[Input data — start]

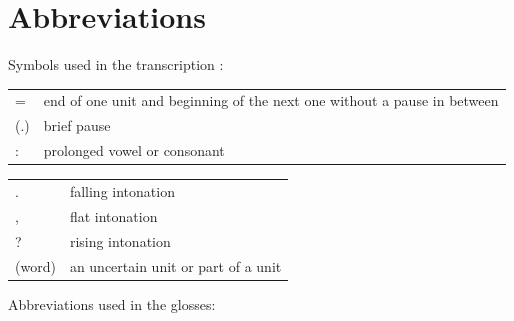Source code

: \documentclass[output=paper,colorlinks,citecolor=brown]{langscibook}
\begin{document}
\section*{Abbreviations}

Symbols used in the transcription \citep{Jefferson2004}:

\begin{tabularx}{.45\textwidth}{lQ}
= & end of one unit and beginning of the next one without a pause in between\\
(.) & brief pause\\
: & prolonged vowel or consonant\\
\end{tabularx}
\begin{tabularx}{.45\textwidth}{lQ}
. & falling intonation\\
, & flat intonation\\
? & rising intonation\\
(word) &  an uncertain unit or part of a unit
\end{tabularx}

Abbreviations used in the glosses:
\end{document}
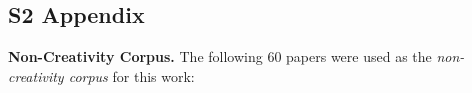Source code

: \documentclass[10pt,letterpaper]{article}
\begin{document}
\subsection*{S2 Appendix}\label{S2_Appendix}
{\bf Non-Creativity Corpus.} The following 60 papers were used as the {\em non-creativity corpus} for this work:

\end{document}
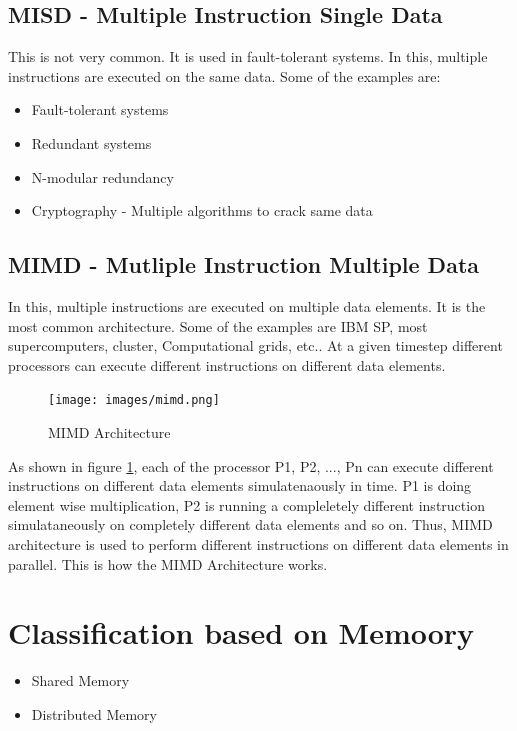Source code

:\documentclass[12pt]{article}
\begin{document}
\subsection{MISD - Multiple Instruction Single Data}
This is not very common. It is used in fault-tolerant systems. In this, multiple instructions are executed on the same data.
Some of the examples are:
\begin{itemize}
    \item Fault-tolerant systems
    \item Redundant systems
    \item N-modular redundancy
    \item Cryptography - Multiple algorithms to crack same data
\end{itemize}
\subsection{MIMD - Mutliple Instruction Multiple Data}
In this, multiple instructions are executed on multiple data elements. It is the most common architecture.
Some of the examples are IBM SP, most supercomputers, cluster, Computational grids, etc..
At a given timestep different processors can execute different instructions on different data elements.
\begin{figure}[H]
    \centering
    \texttt{[image: images/mimd.png]}
    \caption{MIMD Architecture}
    \label{fig:mimd}
\end{figure}
As shown in figure \ref{fig:mimd}, each of the processor P1, P2, ..., Pn can execute different instructions on different data elements simulatenaously in time.
P1 is doing element wise multiplication, P2 is running a compleletely different instruction simulataneously on completely different data elements and so on.
Thus, MIMD architecture is used to perform different instructions on different data elements in parallel. This is how the MIMD Architecture works.

\section{Classification based on Memoory}
\begin{itemize}
    \item Shared Memory
    \item Distributed Memory
\end{itemize}
\end{document}
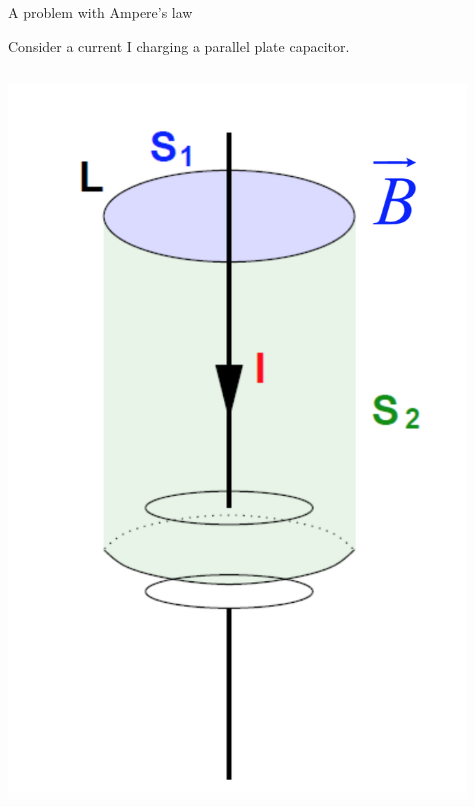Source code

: %
%
%

\begin{frame}{A problem with Ampere's law}

Consider a current I charging a parallel plate capacitor.\\
\vspace{0.3cm}
\begin{columns}
  \begin{column}{0.30\textwidth}
   \begin{center}
    \includegraphics[width=0.95\textwidth]{./images/schematics/problem_with_ampere_law.png}\\
   \end{center}
  \end{column}
  \begin{column}{0.70\textwidth}
  {\small
}
\end{column}
\end{columns}
\end{frame}
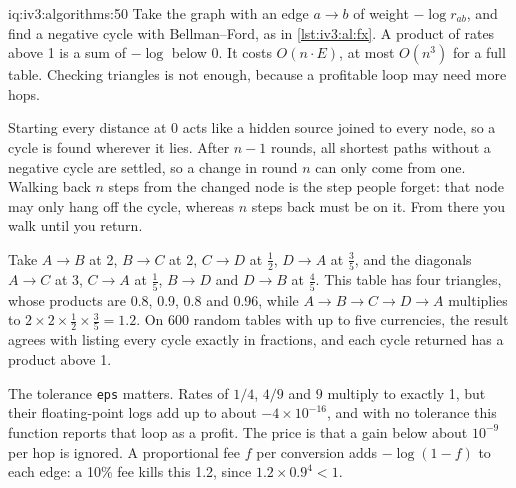 \begin{solution}{iq:iv3:algorithms:50}
Take the graph with an edge $a \to b$ of weight $-\log r_{ab}$, and find a negative cycle with Bellman--Ford, as in \cref{lst:iv3:al:fx}. A product of rates above 1 is a sum of $-\log$ below 0. It costs $O(n \cdot E)$, at most $O(n^3)$ for a full table. Checking triangles is not enough, because a profitable loop may need more hops.
\label{lst:iv3:al:fx}

Starting every distance at 0 acts like a hidden source joined to every node, so a cycle is found wherever it lies. After $n - 1$ rounds, all shortest paths without a negative cycle are settled, so a change in round $n$ can only come from one. Walking back $n$ steps from the changed node is the step people forget: that node may only hang off the cycle, whereas $n$ steps back must be on it. From there you walk until you return.

Take $A \to B$ at 2, $B \to C$ at 2, $C \to D$ at $\tfrac{1}{2}$, $D \to A$ at $\tfrac{3}{5}$, and the diagonals $A \to C$ at 3, $C \to A$ at $\tfrac{1}{5}$, $B \to D$ and $D \to B$ at $\tfrac{4}{5}$. This table has four triangles, whose products are 0.8, 0.9, 0.8 and 0.96, while $A \to B \to C \to D \to A$ multiplies to $2 \times 2 \times \tfrac{1}{2} \times \tfrac{3}{5} = 1.2$. On 600 random tables with up to five currencies, the result agrees with listing every cycle exactly in fractions, and each cycle returned has a product above 1.

The tolerance \texttt{eps} matters. Rates of $1/4$, $4/9$ and $9$ multiply to exactly 1, but their floating-point logs add up to about $-4 \times 10^{-16}$, and with no tolerance this function reports that loop as a profit. The price is that a gain below about $10^{-9}$ per hop is ignored. A proportional fee $f$ per conversion adds $-\log(1 - f)$ to each edge: a 10\% fee kills this 1.2, since $1.2 \times 0.9^4 < 1$.

\end{solution}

[Input data — finish]

**Exercise directions**:
In the answer, all of the material should appear exactly as given, with no picture carried over.

**Exercise response**:
Source code

: \documentclass[output=paper,colorlinks,citecolor=brown]{langscibook}
\begin{document}
\section*{Abbreviations}

Symbols used in the transcription \citep{Jefferson2004}:

\begin{tabularx}{.45\textwidth}{lQ}
= & end of one unit and beginning of the next one without a pause in between\\
(.) & brief pause\\
: & prolonged vowel or consonant\\
\end{tabularx}
\begin{tabularx}{.45\textwidth}{lQ}
. & falling intonation\\
, & flat intonation\\
? & rising intonation\\
(word) &  an uncertain unit or part of a unit
\end{tabularx}

Abbreviations used in the glosses:
\end{document}
Source code

: \documentclass[10pt,letterpaper]{article}
\begin{document}
\subsection*{S2 Appendix}\label{S2_Appendix}
{\bf Non-Creativity Corpus.} The following 60 papers were used as the {\em non-creativity corpus} for this work:

\end{document}
Source code

:\documentclass[12pt]{article}
\begin{document}
\subsection{MISD - Multiple Instruction Single Data}
This is not very common. It is used in fault-tolerant systems. In this, multiple instructions are executed on the same data.
Some of the examples are:
\begin{itemize}
    \item Fault-tolerant systems
    \item Redundant systems
    \item N-modular redundancy
    \item Cryptography - Multiple algorithms to crack same data
\end{itemize}
\subsection{MIMD - Mutliple Instruction Multiple Data}
In this, multiple instructions are executed on multiple data elements. It is the most common architecture.
Some of the examples are IBM SP, most supercomputers, cluster, Computational grids, etc..
At a given timestep different processors can execute different instructions on different data elements.
\begin{figure}[H]
    \centering
    \texttt{[image: images/mimd.png]}
    \caption{MIMD Architecture}
    \label{fig:mimd}
\end{figure}
As shown in figure \ref{fig:mimd}, each of the processor P1, P2, ..., Pn can execute different instructions on different data elements simulatenaously in time.
P1 is doing element wise multiplication, P2 is running a compleletely different instruction simulataneously on completely different data elements and so on.
Thus, MIMD architecture is used to perform different instructions on different data elements in parallel. This is how the MIMD Architecture works.

\section{Classification based on Memoory}
\begin{itemize}
    \item Shared Memory
    \item Distributed Memory
\end{itemize}
\end{document}
Source code

: %
%
%

\begin{frame}{A problem with Ampere's law}

Consider a current I charging a parallel plate capacitor.\\
\vspace{0.3cm}
\begin{columns}
  \begin{column}{0.30\textwidth}
   \begin{center}
    \includegraphics[width=0.95\textwidth]{./images/schematics/problem_with_ampere_law.png}\\
   \end{center}
  \end{column}
  \begin{column}{0.70\textwidth}
  {\small
}
\end{column}
\end{columns}
\end{frame}
 \begin{solution}{iq:iv3:algorithms:50}
Take the graph with an edge $a \to b$ of weight $-\log r_{ab}$, and find a negative cycle with Bellman--Ford, as in \cref{lst:iv3:al:fx}. A product of rates above 1 is a sum of $-\log$ below 0. It costs $O(n \cdot E)$, at most $O(n^3)$ for a full table. Checking triangles is not enough, because a profitable loop may need more hops.
\label{lst:iv3:al:fx}

Starting every distance at 0 acts like a hidden source joined to every node, so a cycle is found wherever it lies. After $n - 1$ rounds, all shortest paths without a negative cycle are settled, so a change in round $n$ can only come from one. Walking back $n$ steps from the changed node is the step people forget: that node may only hang off the cycle, whereas $n$ steps back must be on it. From there you walk until you return.

Take $A \to B$ at 2, $B \to C$ at 2, $C \to D$ at $\tfrac{1}{2}$, $D \to A$ at $\tfrac{3}{5}$, and the diagonals $A \to C$ at 3, $C \to A$ at $\tfrac{1}{5}$, $B \to D$ and $D \to B$ at $\tfrac{4}{5}$. This table has four triangles, whose products are 0.8, 0.9, 0.8 and 0.96, while $A \to B \to C \to D \to A$ multiplies to $2 \times 2 \times \tfrac{1}{2} \times \tfrac{3}{5} = 1.2$. On 600 random tables with up to five currencies, the result agrees with listing every cycle exactly in fractions, and each cycle returned has a product above 1.

The tolerance \texttt{eps} matters. Rates of $1/4$, $4/9$ and $9$ multiply to exactly 1, but their floating-point logs add up to about $-4 \times 10^{-16}$, and with no tolerance this function reports that loop as a profit. The price is that a gain below about $10^{-9}$ per hop is ignored. A proportional fee $f$ per conversion adds $-\log(1 - f)$ to each edge: a 10\% fee kills this 1.2, since $1.2 \times 0.9^4 < 1$.

\end{solution}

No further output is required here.